Nella riunione ministeriale della settimana scorsa, tenuta alla Granja do Torto, il presidente Luiz Inácio Lula da Silva ha riaffermato il suo impegno per le attività governative nei primi sei mesi del 2026. Le relazioni indicano che ha enfatizzato che il lavoro procederà come al solito, almeno per lui, nonostante le imminenti elezioni municipali.

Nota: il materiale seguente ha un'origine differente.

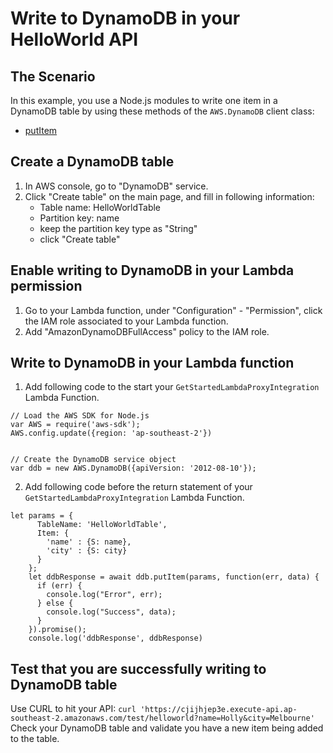 # Write to DynamoDB in your HelloWorld API

## The Scenario

In this example, you use a Node.js modules to write one item in a DynamoDB table by using these methods of the `AWS.DynamoDB` client class:

-   [putItem](https://docs.aws.amazon.com/AWSJavaScriptSDK/latest/AWS/DynamoDB.html#putItem-property)

## Create a DynamoDB table

1. In AWS console, go to "DynamoDB" service.
2. Click "Create table" on the main page, and fill in following information:
	- Table name: HelloWorldTable
	- Partition key: name
	- keep the partition key type as "String"
	- click "Create table"

## Enable writing to DynamoDB in your Lambda permission

1. Go to your Lambda function, under "Configuration" - "Permission", click the IAM role associated to your Lambda function.
2. Add "AmazonDynamoDBFullAccess" policy to the IAM role.

## Write to DynamoDB in your Lambda function

1. Add following code to the start your `GetStartedLambdaProxyIntegration` Lambda Function.

```
// Load the AWS SDK for Node.js
var AWS = require('aws-sdk');
AWS.config.update({region: 'ap-southeast-2'})


// Create the DynamoDB service object
var ddb = new AWS.DynamoDB({apiVersion: '2012-08-10'});
```
2. Add following code before the return statement of your `GetStartedLambdaProxyIntegration` Lambda Function.
```
let params = {
      TableName: 'HelloWorldTable',
      Item: {
        'name' : {S: name},
        'city' : {S: city}
      }
    };
    let ddbResponse = await ddb.putItem(params, function(err, data) {
      if (err) {
        console.log("Error", err);
      } else {
        console.log("Success", data);
      }
    }).promise();
    console.log('ddbResponse', ddbResponse)
 ```

## Test that you are successfully writing to DynamoDB table
Use CURL to hit your API:
`curl 'https://cjijhjep3e.execute-api.ap-southeast-2.amazonaws.com/test/helloworld?name=Holly&city=Melbourne'`
Check your DynamoDB table and validate you have a new item being added to the table.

Durante questo periodo, Lula prevede di intraprendere almeno tre viaggi internazionali, con programmi in India, Germania e Corea del Sud. Queste visite mirano a rafforzare i legami diplomatici in mezzo a un calendario politico fitto.
A partire dal secondo semestre, lo scenario cambierà notevolmente. Con ministri che lasciano per candidarsi alle elezioni, il governo subirà una ristrutturazione completa. In questo contesto, il presidente si immergerà nella contesa elettorale, dando priorità alla campagna del Partido dos Trabalhadores (PT).
Un momento imbarazzante ha segnato la riunione: la presenza dell'allora ministro del Turismo, Celso Sabino, che già sapeva del suo imminente licenziamento. Un ex collega di governo ha commentato: «Che imbarazzo». Questa uscita riflette gli aggiustamenti necessari per la corsa del 2026.